Much of the industry buzz around AI tends to focus on two things: the capabilities of the software models, and the GPUs that currently run them. Caught up in the whirlwind of news, it’s easy to forget that GPUs, Graphical Processing Units, were never intended for AI computing tasks but largely for CGI and video games. It just so happened that GPUs’ knack for parallel processing and matrix operations were exactly what were needed to bring the highly successful neural network paradigm of AI models to life. What AI needs to truly thrive, however, are built-to-purpose specialized chips.

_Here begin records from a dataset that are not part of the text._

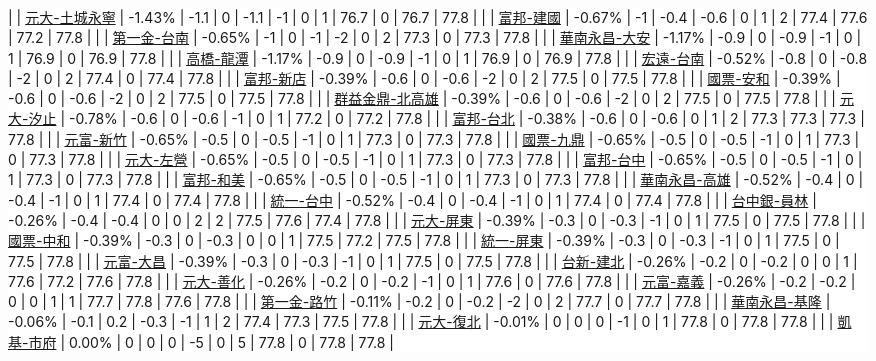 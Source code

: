 |  | [元大-土城永寧](/stock/brokertrace.aspx?bno=9875&no=3026) | -1.43% | -1.1 | 0 | -1.1 | -1 | 0 | 1 | 76.7 | 0 | 76.7 | 77.8 |
|  | [富邦-建國](/stock/brokertrace.aspx?bno=9658&no=3026) | -0.67% | -1 | -0.4 | -0.6 | 0 | 1 | 2 | 77.4 | 77.6 | 77.2 | 77.8 |
|  | [第一金-台南](/stock/brokertrace.aspx?bno=5384&no=3026) | -0.65% | -1 | 0 | -1 | -2 | 0 | 2 | 77.3 | 0 | 77.3 | 77.8 |
|  | [華南永昌-大安](/stock/brokertrace.aspx?bno=9307&no=3026) | -1.17% | -0.9 | 0 | -0.9 | -1 | 0 | 1 | 76.9 | 0 | 76.9 | 77.8 |
|  | [高橋-龍潭](/stock/brokertrace.aspx?bno=5321&no=3026) | -1.17% | -0.9 | 0 | -0.9 | -1 | 0 | 1 | 76.9 | 0 | 76.9 | 77.8 |
|  | [宏遠-台南](/stock/brokertrace.aspx?bno=126D&no=3026) | -0.52% | -0.8 | 0 | -0.8 | -2 | 0 | 2 | 77.4 | 0 | 77.4 | 77.8 |
|  | [富邦-新店](/stock/brokertrace.aspx?bno=9661&no=3026) | -0.39% | -0.6 | 0 | -0.6 | -2 | 0 | 2 | 77.5 | 0 | 77.5 | 77.8 |
|  | [國票-安和](/stock/brokertrace.aspx?bno=779Z&no=3026) | -0.39% | -0.6 | 0 | -0.6 | -2 | 0 | 2 | 77.5 | 0 | 77.5 | 77.8 |
|  | [群益金鼎-北高雄](/stock/brokertrace.aspx?bno=913R&no=3026) | -0.39% | -0.6 | 0 | -0.6 | -2 | 0 | 2 | 77.5 | 0 | 77.5 | 77.8 |
|  | [元大-汐止](/stock/brokertrace.aspx?bno=989Q&no=3026) | -0.78% | -0.6 | 0 | -0.6 | -1 | 0 | 1 | 77.2 | 0 | 77.2 | 77.8 |
|  | [富邦-台北](/stock/brokertrace.aspx?bno=9623&no=3026) | -0.38% | -0.6 | 0 | -0.6 | 0 | 1 | 2 | 77.3 | 77.3 | 77.3 | 77.8 |
|  | [元富-新竹](/stock/brokertrace.aspx?bno=592G&no=3026) | -0.65% | -0.5 | 0 | -0.5 | -1 | 0 | 1 | 77.3 | 0 | 77.3 | 77.8 |
|  | [國票-九鼎](/stock/brokertrace.aspx?bno=779P&no=3026) | -0.65% | -0.5 | 0 | -0.5 | -1 | 0 | 1 | 77.3 | 0 | 77.3 | 77.8 |
|  | [元大-左營](/stock/brokertrace.aspx?bno=989D&no=3026) | -0.65% | -0.5 | 0 | -0.5 | -1 | 0 | 1 | 77.3 | 0 | 77.3 | 77.8 |
|  | [富邦-台中](/stock/brokertrace.aspx?bno=965K&no=3026) | -0.65% | -0.5 | 0 | -0.5 | -1 | 0 | 1 | 77.3 | 0 | 77.3 | 77.8 |
|  | [富邦-和美](/stock/brokertrace.aspx?bno=961P&no=3026) | -0.65% | -0.5 | 0 | -0.5 | -1 | 0 | 1 | 77.3 | 0 | 77.3 | 77.8 |
|  | [華南永昌-高雄](/stock/brokertrace.aspx?bno=9303&no=3026) | -0.52% | -0.4 | 0 | -0.4 | -1 | 0 | 1 | 77.4 | 0 | 77.4 | 77.8 |
|  | [統一-台中](/stock/brokertrace.aspx?bno=5856&no=3026) | -0.52% | -0.4 | 0 | -0.4 | -1 | 0 | 1 | 77.4 | 0 | 77.4 | 77.8 |
|  | [台中銀-員林](/stock/brokertrace.aspx?bno=6114&no=3026) | -0.26% | -0.4 | -0.4 | 0 | 0 | 2 | 2 | 77.5 | 77.6 | 77.4 | 77.8 |
|  | [元大-屏東](/stock/brokertrace.aspx?bno=9892&no=3026) | -0.39% | -0.3 | 0 | -0.3 | -1 | 0 | 1 | 77.5 | 0 | 77.5 | 77.8 |
|  | [國票-中和](/stock/brokertrace.aspx?bno=779X&no=3026) | -0.39% | -0.3 | 0 | -0.3 | 0 | 0 | 1 | 77.5 | 77.2 | 77.5 | 77.8 |
|  | [統一-屏東](/stock/brokertrace.aspx?bno=5859&no=3026) | -0.39% | -0.3 | 0 | -0.3 | -1 | 0 | 1 | 77.5 | 0 | 77.5 | 77.8 |
|  | [元富-大昌](/stock/brokertrace.aspx?bno=592D&no=3026) | -0.39% | -0.3 | 0 | -0.3 | -1 | 0 | 1 | 77.5 | 0 | 77.5 | 77.8 |
|  | [台新-建北](/stock/brokertrace.aspx?bno=8151&no=3026) | -0.26% | -0.2 | 0 | -0.2 | 0 | 0 | 1 | 77.6 | 77.2 | 77.6 | 77.8 |
|  | [元大-善化](/stock/brokertrace.aspx?bno=981y&no=3026) | -0.26% | -0.2 | 0 | -0.2 | -1 | 0 | 1 | 77.6 | 0 | 77.6 | 77.8 |
|  | [元富-嘉義](/stock/brokertrace.aspx?bno=592I&no=3026) | -0.26% | -0.2 | -0.2 | 0 | 0 | 1 | 1 | 77.7 | 77.8 | 77.6 | 77.8 |
|  | [第一金-路竹](/stock/brokertrace.aspx?bno=538P&no=3026) | -0.11% | -0.2 | 0 | -0.2 | -2 | 0 | 2 | 77.7 | 0 | 77.7 | 77.8 |
|  | [華南永昌-基隆](/stock/brokertrace.aspx?bno=9322&no=3026) | -0.06% | -0.1 | 0.2 | -0.3 | -1 | 1 | 2 | 77.4 | 77.3 | 77.5 | 77.8 |
|  | [元大-復北](/stock/brokertrace.aspx?bno=9872&no=3026) | -0.01% | 0 | 0 | 0 | -1 | 0 | 1 | 77.8 | 0 | 77.8 | 77.8 |
|  | [凱基-市府](/stock/brokertrace.aspx?bno=920D&no=3026) | 0.00% | 0 | 0 | 0 | -5 | 0 | 5 | 77.8 | 0 | 77.8 | 77.8 |
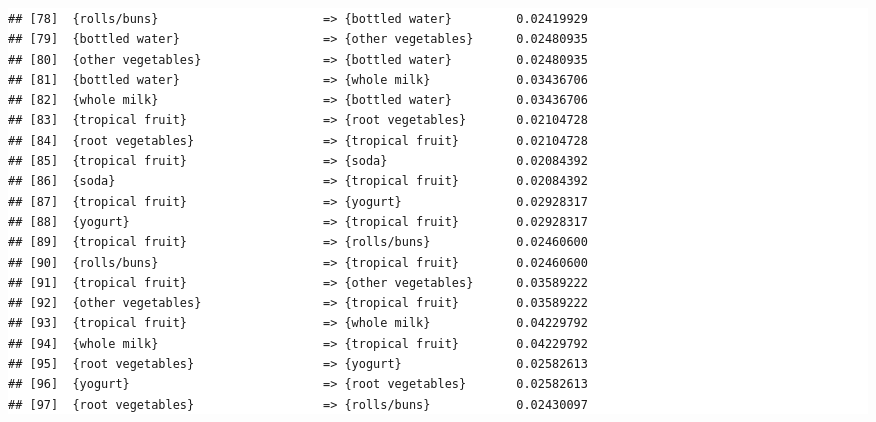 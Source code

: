     ## [78]  {rolls/buns}                       => {bottled water}         0.02419929
    ## [79]  {bottled water}                    => {other vegetables}      0.02480935
    ## [80]  {other vegetables}                 => {bottled water}         0.02480935
    ## [81]  {bottled water}                    => {whole milk}            0.03436706
    ## [82]  {whole milk}                       => {bottled water}         0.03436706
    ## [83]  {tropical fruit}                   => {root vegetables}       0.02104728
    ## [84]  {root vegetables}                  => {tropical fruit}        0.02104728
    ## [85]  {tropical fruit}                   => {soda}                  0.02084392
    ## [86]  {soda}                             => {tropical fruit}        0.02084392
    ## [87]  {tropical fruit}                   => {yogurt}                0.02928317
    ## [88]  {yogurt}                           => {tropical fruit}        0.02928317
    ## [89]  {tropical fruit}                   => {rolls/buns}            0.02460600
    ## [90]  {rolls/buns}                       => {tropical fruit}        0.02460600
    ## [91]  {tropical fruit}                   => {other vegetables}      0.03589222
    ## [92]  {other vegetables}                 => {tropical fruit}        0.03589222
    ## [93]  {tropical fruit}                   => {whole milk}            0.04229792
    ## [94]  {whole milk}                       => {tropical fruit}        0.04229792
    ## [95]  {root vegetables}                  => {yogurt}                0.02582613
    ## [96]  {yogurt}                           => {root vegetables}       0.02582613
    ## [97]  {root vegetables}                  => {rolls/buns}            0.02430097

Much of the time discussions about what AI can and can’t do are framed in terms of the software. Without realizing it we’re often actually talking about hardware constraints . Much of the software we develop is unwittingly shaped around the constraints of what the underlying hardware accepts and permits. This encourages an unfortunate suboptimal bias in the direction of development, as if we are trying to climb a hill to get the best view of the place because we can’t see the mountain on the other side. When people talk about how real-time learning is a major problem for language models, a big part of it is that there is a disconnect between the models and the hardware. We have an easy time learning in real time, because the structure of our brains supports that dynamic. This could be beneficial for language models that need to continuously update and adapt based on new data without full retraining, mimicking more closely how humans learn and adapt language over time. Training models is extremely expensive and data intensive—with GPUs.
Because the industry mainly relies on repurposed GPUs to do most of its AI computing we’re running into issues with energy efficiency, latency, and memory capacity, which threaten to curtail future growth.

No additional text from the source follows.